■ WORK INSTRUCTIONS:
If a line in the data has the string "that", please show it.
═══ DATA RECORDS ═══
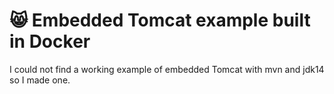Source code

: # 😸 Embedded Tomcat example built in Docker

I could not find a working example of embedded Tomcat with mvn and jdk14 so I
made one.
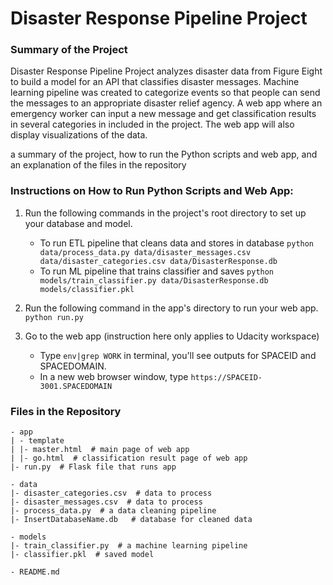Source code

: # Disaster Response Pipeline Project

### Summary of the Project  
Disaster Response Pipeline Project analyzes disaster data from Figure Eight to build a model for an API that classifies disaster messages. Machine learning pipeline was created to categorize events so that people can send the messages to an appropriate disaster relief agency. A web app where an emergency worker can input a new message and get classification results in several categories in included in the project. The web app will also display visualizations of the data. 

a summary of the project, how to run the Python scripts and web app, and an explanation of the files in the repository

### Instructions on How to Run Python Scripts and Web App:  
1. Run the following commands in the project's root directory to set up your database and model.

    - To run ETL pipeline that cleans data and stores in database
        `python data/process_data.py data/disaster_messages.csv data/disaster_categories.csv data/DisasterResponse.db`
    - To run ML pipeline that trains classifier and saves
        `python models/train_classifier.py data/DisasterResponse.db models/classifier.pkl`

2. Run the following command in the app's directory to run your web app.
    `python run.py`

3. Go to the web app (instruction here only applies to Udacity workspace)
    
    - Type `env|grep WORK` in terminal, you'll see outputs for SPACEID and SPACEDOMAIN.  
    - In a new web browser window, type `https://SPACEID-3001.SPACEDOMAIN`   

### Files in the Repository   

    - app
    | - template
    | |- master.html  # main page of web app
    | |- go.html  # classification result page of web app
    |- run.py  # Flask file that runs app

    - data
    |- disaster_categories.csv  # data to process 
    |- disaster_messages.csv  # data to process
    |- process_data.py  # a data cleaning pipeline
    |- InsertDatabaseName.db   # database for cleaned data

    - models
    |- train_classifier.py  # a machine learning pipeline
    |- classifier.pkl  # saved model 

    - README.md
═══
■ ANSWER TO THE EXERCISE:
Disaster Response Pipeline Project analyzes disaster data from Figure Eight to build a model for an API that classifies disaster messages. Machine learning pipeline was created to categorize events so that people can send the messages to an appropriate disaster relief agency. A web app where an emergency worker can input a new message and get classification results in several categories in included in the project. The web app will also display visualizations of the data. 
    - To run ETL pipeline that cleans data and stores in database
    - To run ML pipeline that trains classifier and saves
    |- run.py  # Flask file that runs app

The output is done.